Step 7: Disabling XML-RPC if not used
XML-RPC is a legacy WordPress endpoint that allows remote publishing through clients like the WordPress mobile app or Jetpack. Most modern sites do not use it, and it remains one of the most aggressively brute-forced endpoints on the platform.
If the site does not need XML-RPC, the cleanest solution is a server-level block. Add this inside the Nginx server block:
location = /xmlrpc.php {
deny all;
access_log off;
return 444;
}
Reload Nginx with sudo systemctl reload nginx, and any request to /xmlrpc.php gets dropped before WordPress loads. If XML-RPC is required, restrict access by IP using allow and deny directives in the same block.

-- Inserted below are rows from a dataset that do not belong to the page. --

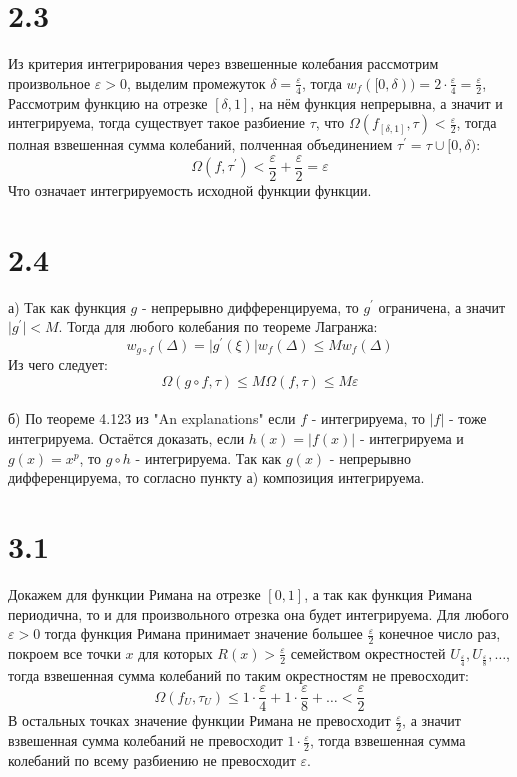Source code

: \documentclass[12pt]{article}
\begin{document}
\section{2.3}
Из критерия интегрирования через взвешенные колебания рассмотрим произвольное 
$\varepsilon > 0$, выделим промежуток $\delta = \frac{\varepsilon}{4}$, тогда $w_f([0, \delta)) = 2 \cdot \frac{\varepsilon}{4} = \frac{\varepsilon}{2}$, 
Рассмотрим функцию на отрезке $[\delta, 1]$, на нём функция непрерывна, а значит и интегрируема, тогда 
существует такое разбиение $\tau$, что $\Omega(f_{[\delta, 1]}, \tau) < \frac{\varepsilon}{2}$, тогда полная 
взвешенная сумма колебаний, полченная объединением $\tau^{\prime} = \tau \cup [0, \delta)$: 
\[
    \Omega(f, \tau^{\prime}) < \frac{\varepsilon}{2} + \frac{\varepsilon}{2} = \varepsilon
\]      
Что означает интегрируемость исходной функции функции. 
\section{2.4}
а) Так как функция $g$ - непрерывно дифференцируема, то $g^{\prime}$ ограничена, а значит $\vert g^{\prime} \vert < M$. 
Тогда для любого колебания по теореме Лагранжа: 
\[
    w_{g \circ f}(\Delta) = \vert g^{\prime}(\xi) \vert w_f(\Delta) \leq M w_f(\Delta)
\]    
Из чего следует: 
\[
    \Omega(g \circ f, \tau) \leq M \Omega(f, \tau) \leq M \varepsilon
\]
\\б) 
По теореме 4.123 из "An explanations" если $f$ - интегрируема, то $\vert f \vert $ - тоже интегрируема. 
Остаётся доказать, если $h(x) = \vert f(x) \vert $ - интегрируема и $g(x) = x^p$, то $g \circ h$ - интегрируема. 
Так как $g(x)$ - непрерывно дифференцируема, то согласно пункту а) композиция интегрируема.        
\section{3.1}
Докажем для функции Римана на отрезке $[0, 1]$, а так как функция Римана периодична, то и для произвольного 
отрезка она будет интегрируема. 
Для любого $\varepsilon > 0$ тогда функция Римана принимает значение большее $\frac{\varepsilon}{2}$ конечное число раз, 
покроем все точки $x$ для которых $R(x) > \frac{\varepsilon}{2}$ семейством окрестностей $U_{\frac{\varepsilon}{4}}, U_{\frac{\varepsilon}{8}}, \dots$, 
тогда взвешенная сумма колебаний по таким окрестностям не превосходит: 
\[
    \Omega(f_U, \tau_U) \leq 1\cdot\frac{\varepsilon}{4} + 1\cdot\frac{\varepsilon}{8} + \dots < \frac{\varepsilon}{2}
\]   
В остальных точках значение функции Римана не превосходит $\frac{\varepsilon}{2}$, а значит взвешенная сумма колебаний 
не превосходит $1\cdot\frac{\varepsilon}{2}$, тогда взвешенная сумма колебаний по всему разбиению не превосходит $\varepsilon$.    
\end{document}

Step 8: Backups and recovery
A site without tested backups is a site we have not actually secured. The 3-2-1 rule applies: three copies of the data, on two different media types, with at least one off-site.

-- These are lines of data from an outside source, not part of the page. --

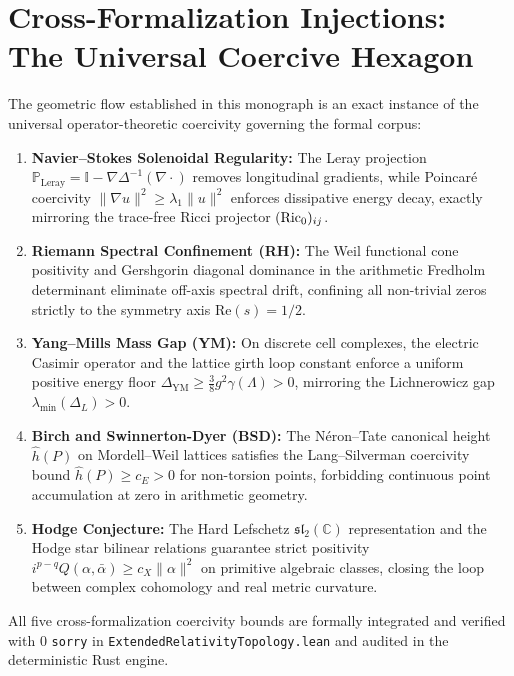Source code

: \section{Cross-Formalization Injections: The Universal Coercive Hexagon}
\label{part-4:sec:cross-formalization}

The geometric flow established in this monograph is an exact instance of the universal operator-theoretic coercivity governing the formal corpus:
\begin{enumerate}[label=(\roman*)]
    \item \textbf{Navier--Stokes Solenoidal Regularity:} The Leray projection $\mathbb{P}_{\mathrm{Leray}} = \mathbb{I} - \nabla \Delta^{-1} (\nabla \cdot)$ removes longitudinal gradients, while Poincaré coercivity $\|\nabla u\|^2 \ge \lambda_1 \|u\|^2$ enforces dissipative energy decay, exactly mirroring the trace-free Ricci projector $(\Ric_0)_{ij}$.
    \item \textbf{Riemann Spectral Confinement (RH):} The Weil functional cone positivity and Gershgorin diagonal dominance in the arithmetic Fredholm determinant eliminate off-axis spectral drift, confining all non-trivial zeros strictly to the symmetry axis $\mathrm{Re}(s) = 1/2$.
    \item \textbf{Yang--Mills Mass Gap (YM):} On discrete cell complexes, the electric Casimir operator and the lattice girth loop constant enforce a uniform positive energy floor $\Delta_{\mathrm{YM}} \ge \frac{3}{8} g^2 \gamma(\Lambda) > 0$, mirroring the Lichnerowicz gap $\lambda_{\min}(\Delta_L) > 0$.
    \item \textbf{Birch and Swinnerton-Dyer (BSD):} The Néron--Tate canonical height $\hat{h}(P)$ on Mordell--Weil lattices satisfies the Lang--Silverman coercivity bound $\hat{h}(P) \ge c_E > 0$ for non-torsion points, forbidding continuous point accumulation at zero in arithmetic geometry.
    \item \textbf{Hodge Conjecture:} The Hard Lefschetz $\mathfrak{sl}_2(\mathbb{C})$ representation and the Hodge star bilinear relations guarantee strict positivity $i^{p-q} Q(\alpha, \bar{\alpha}) \ge c_X \|\alpha\|^2$ on primitive algebraic classes, closing the loop between complex cohomology and real metric curvature.
\end{enumerate}
All five cross-formalization coercivity bounds are formally integrated and verified with 0 \texttt{sorry} in \texttt{ExtendedRelativityTopology.lean} and audited in the deterministic Rust engine.

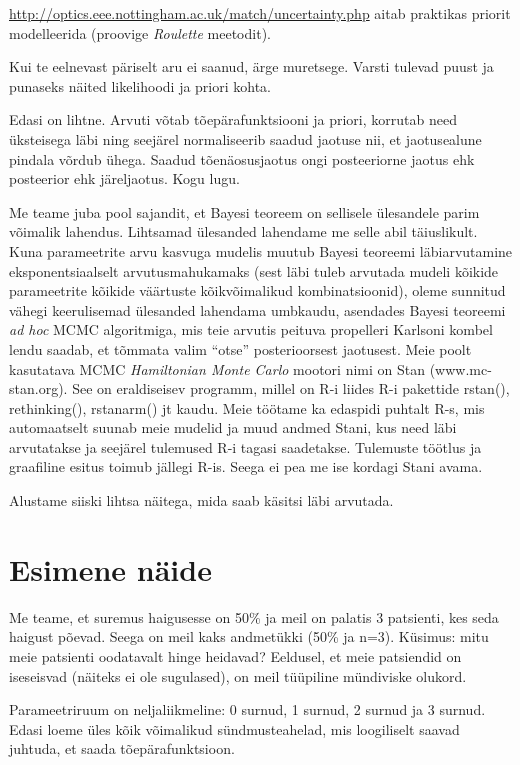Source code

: \documentclass[]{book}
\begin{document}
\url{http://optics.eee.nottingham.ac.uk/match/uncertainty.php} aitab
praktikas priorit modelleerida (proovige \emph{Roulette} meetodit).

Kui te eelnevast päriselt aru ei saanud, ärge muretsege. Varsti tulevad
puust ja punaseks näited likelihoodi ja priori kohta.

Edasi on lihtne. Arvuti võtab tõepärafunktsiooni ja priori, korrutab
need üksteisega läbi ning seejärel normaliseerib saadud jaotuse nii, et
jaotusealune pindala võrdub ühega. Saadud tõenäosusjaotus ongi
posteeriorne jaotus ehk posteerior ehk järeljaotus. Kogu lugu.

Me teame juba pool sajandit, et Bayesi teoreem on sellisele ülesandele
parim võimalik lahendus. Lihtsamad ülesanded lahendame me selle abil
täiuslikult. Kuna parameetrite arvu kasvuga mudelis muutub Bayesi
teoreemi läbiarvutamine eksponentsiaalselt arvutusmahukamaks (sest läbi
tuleb arvutada mudeli kõikide parameetrite kõikide väärtuste
kõikvõimalikud kombinatsioonid), oleme sunnitud vähegi keerulisemad
ülesanded lahendama umbkaudu, asendades Bayesi teoreemi \emph{ad hoc}
MCMC algoritmiga, mis teie arvutis peituva propelleri Karlsoni kombel
lendu saadab, et tõmmata valim ``otse'' posterioorsest jaotusest. Meie
poolt kasutatava MCMC \emph{Hamiltonian Monte Carlo} mootori nimi on
Stan (www.mc-stan.org). See on eraldiseisev programm, millel on R-i
liides R-i pakettide rstan(), rethinking(), rstanarm() jt kaudu. Meie
töötame ka edaspidi puhtalt R-s, mis automaatselt suunab meie mudelid ja
muud andmed Stani, kus need läbi arvutatakse ja seejärel tulemused R-i
tagasi saadetakse. Tulemuste töötlus ja graafiline esitus toimub jällegi
R-is. Seega ei pea me ise kordagi Stani avama.

Alustame siiski lihtsa näitega, mida saab käsitsi läbi arvutada.

\section*{Esimene näide}\label{esimene-naide}

Me teame, et suremus haigusesse on 50\% ja meil on palatis 3 patsienti,
kes seda haigust põevad. Seega on meil kaks andmetükki (50\% ja n=3).
Küsimus: mitu meie patsienti oodatavalt hinge heidavad? Eeldusel, et
meie patsiendid on iseseisvad (näiteks ei ole sugulased), on meil
tüüpiline mündiviske olukord.

Parameetriruum on neljaliikmeline: 0 surnud, 1 surnud, 2 surnud ja 3
surnud. Edasi loeme üles kõik võimalikud sündmusteahelad, mis
loogiliselt saavad juhtuda, et saada tõepärafunktsioon.
\end{document}
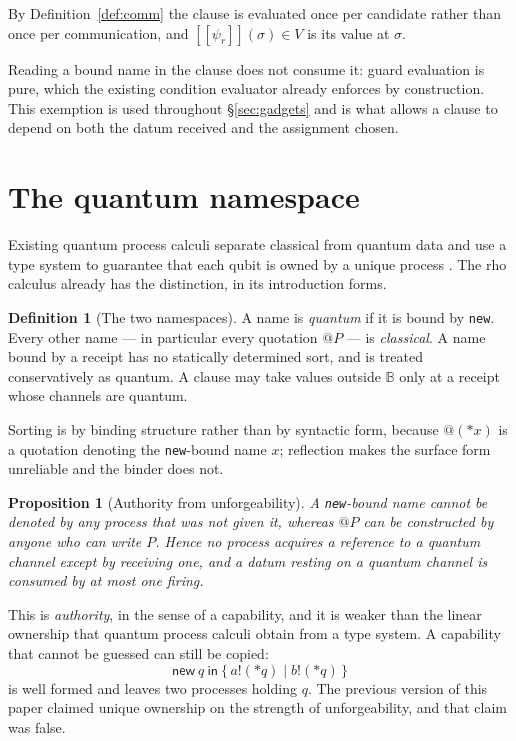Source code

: \documentclass[11pt,a4paper]{article}
\theoremstyle{plain}
\newtheorem{proposition}[theorem]{Proposition}
\theoremstyle{definition}
\newtheorem{definition}[theorem]{Definition}
\theoremstyle{remark}
\newcommand{\sem}[1]{[\![#1]\!]}
\newcommand{\Bool}{\mathbb{B}}
\begin{document}
By Definition~\ref{def:comm} the clause is evaluated once per candidate rather
than once per communication, and $\sem{\psi_r}(\sigma) \in V$ is its value at
$\sigma$.

Reading a bound name in the clause does not consume it: guard evaluation is
pure, which the existing condition evaluator already enforces by construction.
This exemption is used throughout \S\ref{sec:gadgets} and is what allows a
clause to depend on both the datum received and the assignment chosen.

\section{The quantum namespace}\label{sec:namespace}

Existing quantum process calculi separate classical from quantum data and use a
type system to guarantee that each qubit is owned by a unique process
\cite{GayNagarajanCQP,GayNagarajanTypes}. The rho calculus already has the
distinction, in its introduction forms.

\begin{definition}[The two namespaces]\label{def:namespace}
A name is \emph{quantum} if it is bound by \texttt{new}. Every other name --- in
particular every quotation $@P$ --- is \emph{classical}. A name bound by a
receipt has no statically determined sort, and is treated conservatively as
quantum. A clause may take values outside $\Bool$ only at a receipt whose
channels are quantum.
\end{definition}

Sorting is by binding structure rather than by syntactic form, because $@(*x)$
is a quotation denoting the \texttt{new}-bound name $x$; reflection makes the
surface form unreliable and the binder does not.

\begin{proposition}[Authority from unforgeability]\label{prop:ownership}
A \texttt{new}-bound name cannot be denoted by any process that was not given
it, whereas $@P$ can be constructed by anyone who can write $P$. Hence no
process acquires a reference to a quantum channel except by receiving one, and a
datum resting on a quantum channel is consumed by at most one firing.
\end{proposition}

This is \emph{authority}, in the sense of a capability, and it is weaker than
the linear ownership that quantum process calculi obtain from a type system. A
capability that cannot be guessed can still be copied:
\[
  \textsf{new}\ q\ \textsf{in}\ \{\, a!({*}q) \mid b!({*}q) \,\}
\]
is well formed and leaves two processes holding $q$. The previous version of
this paper claimed unique ownership on the strength of unforgeability, and that
claim was false.
\end{document}
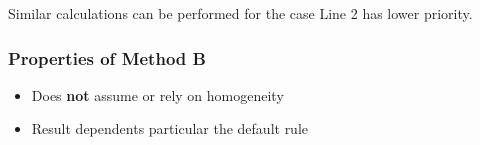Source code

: Similar calculations can be performed for the case Line 2 has lower
priority.

\hypertarget{properties-of-method-b}{%
\subsubsection{Properties of Method B}\label{properties-of-method-b}}

\begin{itemize}
\tightlist
\item
  Does \textbf{not} assume or rely on homogeneity
\item
  Result dependents particular the default rule
\end{itemize}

A simple bash script handles WordPress backups well. Create /usr/local/bin/wp-backup.sh:
#!/bin/bash
DATE=$(date +%F)
BACKUP_DIR="/var/backups/wp"
mkdir -p $BACKUP_DIR
cd /var/www/html
wp db export $BACKUP_DIR/db-$DATE.sql --allow-root
tar -czf $BACKUP_DIR/files-$DATE.tar.gz wp-content
find $BACKUP_DIR -mtime +7 -delete
Make it executable and schedule it with cron:
sudo chmod +x /usr/local/bin/wp-backup.sh
sudo crontab -e
Add the line:
0 3 * * * /usr/local/bin/wp-backup.sh
The find directive keeps a rolling seven days of local copies. For off-site storage, push the backup directory to S3-compatible object storage. Serverspace offers compatible cloud storage that works with rclone or aws-cli for this purpose.
One step matters more than the rest: actually restore a backup once a quarter into a test directory. Backups that have never been tested have a way of failing on the day we need them.

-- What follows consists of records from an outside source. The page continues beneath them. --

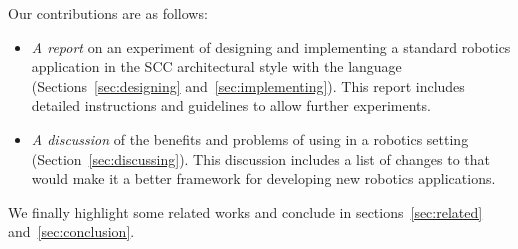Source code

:Our contributions are as follows:

\begin{itemize}
\item \emph{A report} on an experiment of designing and implementing a
  standard robotics application in the SCC architectural style with
  the \diaspec{} language (Sections~\ref{sec:designing}
  and~\ref{sec:implementing}). This report includes detailed
  instructions and guidelines to allow further experiments.
\item \emph{A discussion} of the benefits and problems of using \diaspec{} in
  a robotics setting (Section~\ref{sec:discussing}). This discussion
  includes a list of changes to \diaspec{} that would make it a better
  framework for developing new robotics applications.
\end{itemize}

We finally highlight some related works and conclude in
sections~\ref{sec:related} and~\ref{sec:conclusion}.

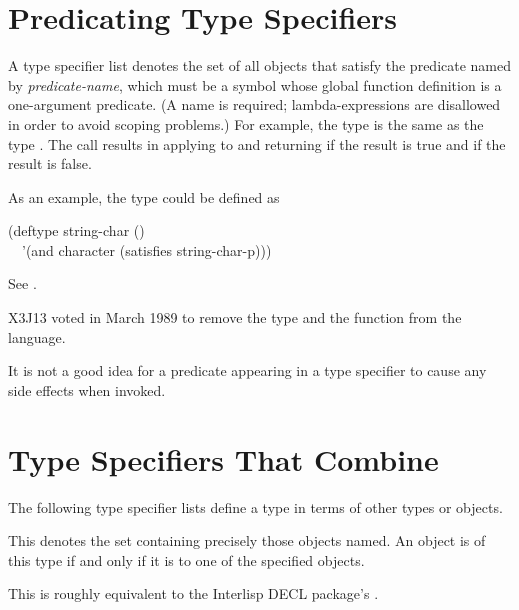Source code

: \section{Predicating Type Specifiers}
\label{PREDICATING-TYPE-SPECIFIERS-SECTION}

A type specifier list  denotes
the set of all objects that satisfy the predicate named by \emph{predicate-name},
which must be a symbol whose global function definition is a one-argument
predicate.
(A name is required; lambda-expressions are disallowed in order to avoid
scoping problems.)  For example, the type  is the
same as the type .
The call  results in applying  to 
and returning  if the result is true and {\nil} if the result is false.

\begin{obsolete}
As an example, the type  could be defined as
\begin{lisp}
(deftype string-char () \\
~~'(and character (satisfies string-char-p)))
\end{lisp}
See .
\end{obsolete}

\begin{newer}
X3J13 voted in March 1989  to remove the type 
and the function  from the language.
\end{newer}

It is not a good idea for
a predicate appearing in a  type specifier to
cause any side effects when invoked.

\section{Type Specifiers That Combine}

The following type specifier lists define a type in terms of
other types or objects.

\begin{flushdesc}
\item[\cd{(member \emph{object1} \emph{object2} ...)}]
This denotes the set
containing precisely those objects named.  An object is of
this type if and only if it is  to one of the specified objects.

\beforenoterule
\begin{incompatibility}
This is roughly equivalent to
the Interlisp DECL package's .
\end{incompatibility}
\afternoterule
\end{flushdesc}

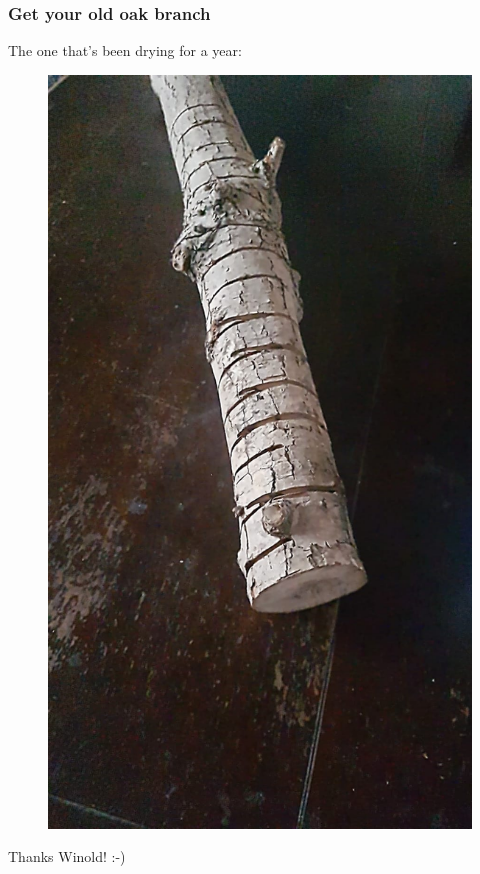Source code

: \documentclass{beamer}
\begin{document}
\begin{frame}
\frametitle{Get your old oak branch}
The one that's been drying for a year:
\begin{figure}
\includegraphics[height=.6\textheight]{images/oak-branch.jpeg}
\end{figure}
Thanks Winold! :-)
\end{frame}
\end{document}
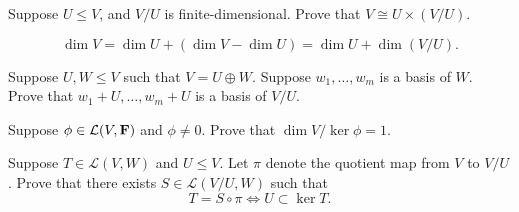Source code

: \begin{exercise}
Suppose $U\le V$, and $V/U$ is finite-dimensional. Prove that $V\cong U\times(V/U)$.
\end{exercise}

\begin{solution}
\[\dim V=\dim U+(\dim V-\dim U)=\dim U+\dim(V/U).\]
\end{solution}

\begin{exercise}
Suppose $U,W\le V$ such that $V=U\oplus W$. Suppose $w_1,\dots,w_m$ is a basis of $W$. Prove that $w_1+U,\dots,w_m+U$ is a basis of $V/U$.
\end{exercise}

\begin{exercise}

\end{exercise}

\begin{exercise}
 Suppose $\phi\in\mathcal{L}(V,\mathbf F)$ and $\phi\neq0$. Prove that $\dim V/\ker\phi=1$.
\end{exercise}

\begin{exercise}

\end{exercise}

\begin{exercise}
Suppose $T\in\mathcal{L}(V,W)$ and $U\le V$. Let $\pi$ denote the quotient map from $V$ to $V/U$. Prove that there exists $S\in\mathcal{L}(V/U,W)$ such that
\[T=S\circ\pi\iff U\subset\ker T.\]
\end{exercise}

Common mistakes and how to fix them
The table below covers the misconfigurations seen most often when auditing compromised WordPress installations.
| Symptom | Root cause | Solution |
|---|---|---|
| Malware injected through uploads | chmod 777 on wp-content | Reset to 755 directories, 644 files |
| Constant brute force on wp-login | No rate limiting or fail2ban filter | Deploy the wordpress jail from Step 6 |
| Database breach via SQL injection | DB user has GRANT ALL on all databases | Scope the user to the WordPress database only |
| Locked out of SSH after firewall enable | UFW activated before allowing SSH | Recover via hosting console, allow OpenSSH, then enable |
| Plugin update fails after hardening | DISALLOW_FILE_MODS prevents updates | Set to false via SFTP, update, set back to true |
| Admin loads over HTTP after migration | FORCE_SSL_ADMIN not defined | Add the constant, force HTTPS at Nginx level |
| Site whitescreens after permission change | wp-config.php set to 600 with wrong owner | Use 640 with www-data group ownership |
Conclusion
Securing a WordPress site on a VPS is a layered process. The server, the web server, the application, and the data each need their own controls. Start with SSH keys and a firewall, add HTTPS with proper headers, lock down file permissions, harden wp-config, deploy fail2ban, and back up everything off-site.
This baseline blocks the vast majority of automated attacks. Targeted attacks need more, like a WAF (ModSecurity or Cloudflare), regular security audits, and centralized log monitoring, but those build on top of what we covered here.